Warren’s stance is that the church should not do anything with inactive members. In the chapter titled Organizing Around Your Purposes,
he implies that churches should not worry about inactive members and advocates removing them from the membership roll by redefining the meaning of membership
(Warren, 133). I view this as pushing inactive members completely out of the church and implying that they are no longer wanted or needed.
Warren believes that a church should focus on bringing new members into the church and not waste time
reaching out to the inactive members. He explains why his church does not pursue inactive members in the chapter titled Knowing Whom You Can Best Reach.

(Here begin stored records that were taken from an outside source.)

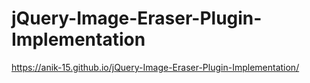 # jQuery-Image-Eraser-Plugin-Implementation
https://anik-15.github.io/jQuery-Image-Eraser-Plugin-Implementation/
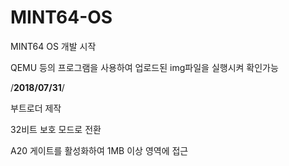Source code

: # MINT64-OS

MINT64 OS 개발 시작

QEMU 등의 프로그램을 사용하여 업로드된 img파일을 실행시켜 확인가능

/****2018/07/31****/

부트로더 제작

32비트 보호 모드로 전환

A20 게이트를 활성화하여 1MB 이상 영역에 접근
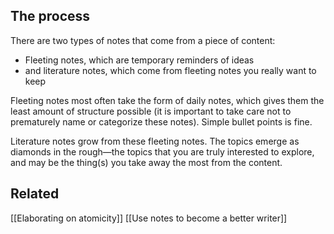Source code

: ## The process
 
There are two types of notes that come from a piece of content:
- Fleeting notes, which are temporary reminders of ideas
- and literature notes, which come from fleeting notes you really want to keep

Fleeting notes most often take the form of daily notes, which gives them the least amount of structure possible (it is important to take care not to prematurely name or categorize these notes). Simple bullet points is fine.

Literature notes grow from these fleeting notes. The topics emerge as diamonds in the rough—the topics that you are truly interested to explore, and may be the thing(s) you take away the most from the content.

## Related

[[Elaborating on atomicity]]
[[Use notes to become a better writer]]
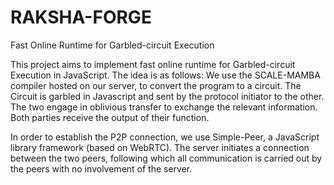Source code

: # RAKSHA-FORGE

Fast Online Runtime for Garbled-circuit Execution

This project aims to implement fast online runtime for Garbled-circuit Execution in JavaScript. The idea is as follows:
We use the SCALE-MAMBA compiler hosted on our server, to convert the program to a circuit. 
The Circuit is garbled in Javascript and sent by the protocol initiator to the other. 
The two engage in oblivious transfer to exchange the relevant information. 
Both parties receive the output of their function. 

In order to establish the P2P connection, we use Simple-Peer, a JavaScript library framework (based on WebRTC). The server initiates a connection between the two peers, following which
all communication is carried out by the peers with no involvement of the server. 

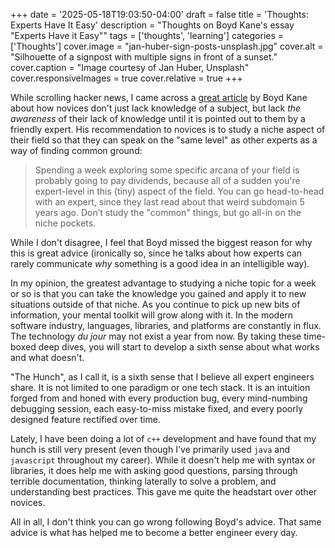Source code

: +++
date = '2025-05-18T19:03:50-04:00'
draft = false
title = 'Thoughts: Experts Have It Easy'
description = "Thoughts on Boyd Kane's essay \"Experts Have it Easy\""
tags = ['thoughts', 'learning']
categories = ['Thoughts']
cover.image = "jan-huber-sign-posts-unsplash.jpg"
cover.alt = "Silhouette of a signpost with multiple signs in front of a sunset."
cover.caption = "Image courtesy of Jan Huber, Unsplash"
cover.responsiveImages = true
cover.relative = true
+++

While scrolling hacker news, I came across a [great article](https://boydkane.com/essays/experts) by Boyd Kane about how novices don't just lack knowledge of a subject, but lack _the awareness_ of their lack of knowledge until it is pointed out to them by a friendly expert. His recommendation to novices is to study a niche aspect of their field so that they can speak on the "same level" as other experts as a way of finding common ground:

> Spending a week exploring some specific arcana of your field is probably going to pay dividends, because all of a sudden you're expert-level in this (tiny) aspect of the field. You can go head-to-head with an expert, since they last read about that weird subdomain 5 years ago. Don’t study the "common" things, but go all-in on the niche pockets.

While I don't disagree, I feel that Boyd missed the biggest reason for why this is great advice (ironically so, since he talks about how experts can rarely communicate _why_ something is a good idea in an intelligible way).

In my opinion, the greatest advantage to studying a niche topic for a week or so is that you can take the knowledge you gained and apply it to new situations outside of that niche. As you continue to pick up new bits of information, your mental toolkit will grow along with it. In the modern software industry, languages, libraries, and platforms are constantly in flux. The technology _du jour_ may not exist a year from now. By taking these time-boxed deep dives, you will start to develop a sixth sense about what works and what doesn't.

"The Hunch", as I call it, is a sixth sense that I believe all expert engineers share. It is not limited to one paradigm or one tech stack. It is an intuition forged from and honed with every production bug, every mind-numbing debugging session, each easy-to-miss mistake fixed, and every poorly designed feature rectified over time.

Lately, I have been doing a lot of `c++` development and have found that my hunch is still very present (even though I've primarily used `java` and `javascript` throughout my career). While it doesn't help me with syntax or libraries, it does help me with asking good questions, parsing through terrible documentation, thinking laterally to solve a problem, and understanding best practices. This gave me quite the headstart over other novices.

All in all, I don't think you can go wrong following Boyd's advice. That same advice is what has helped me to become a better engineer every day.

To his way of thinking, growing churches focus on reaching receptive people, whereas non-growing churches focus on re-enlisting inactive people
(Warren, 183). He further states that it takes about five times more energy to reactivate a disgruntled or carnal member than it does to win a receptive believer
(Warren, 183).
While I believe that several of Pastor Warren’s thoughts are right on the mark (especially those concerning visioning and reaching out into the community to share the good news of Christ with unbelievers), I believe that churches should also reach into their congregations to re-evangelize those members whose Holy Spirit-driven fire has waned. The body of Christ—also known as the church—must not push inactive members to the side.
In the next chapter, I provide some scriptural perspectives regarding my theological position when it comes to how the local church is called to reach out to inactives. In The Purpose Driven Church, Pastor Warren alludes to the apostle Paul’s passage on the body of Christ, but I will further expand on that passage in regards to why we cannot allow relationships with members to be deleted from our memory in favor of pursuing new Christians.
Based on Scripture, I surmise that both our church and our community will benefit from the participation and service of inactive people who return to active church participation. More importantly, all of us can benefit on a personal level from reestablished relationships.
Significance of the Problem to LUMC
I will be using LUMC as a model for local churches. No matter what size your church is, your church may have the same issue within its membership. Most churches have a large number of inactive members on their membership rolls, especially well-established churches or churches whose polity will not allow instant removal for inactivity.
LUMC is located in the South Georgia Annual Conference of the UMC. At the end of 2007, LUMC reported 386 members with an average Sunday morning worship attendance of 117. Only 30 percent of church members attended church on a regular basis! This statistic was close to what I had been told in seminary and what I had experienced as a lay leader within several churches. Having been the pastor-in-charge of several UM churches, I found that this was the rule instead of the exception. I discovered through many discussions with other pastors and lay leaders that well-established churches within my annual conference experienced this same problem.
Our Sunday School saw eighty-one people on the rolls with an average weekly attendance of forty-nine. Only 13 percent of church members attended Sunday School! Being a medium-size church of more than three hundred members, Sunday School was the primary weekly Christian education endeavor because more people attended Sunday School than the midweek Bible studies.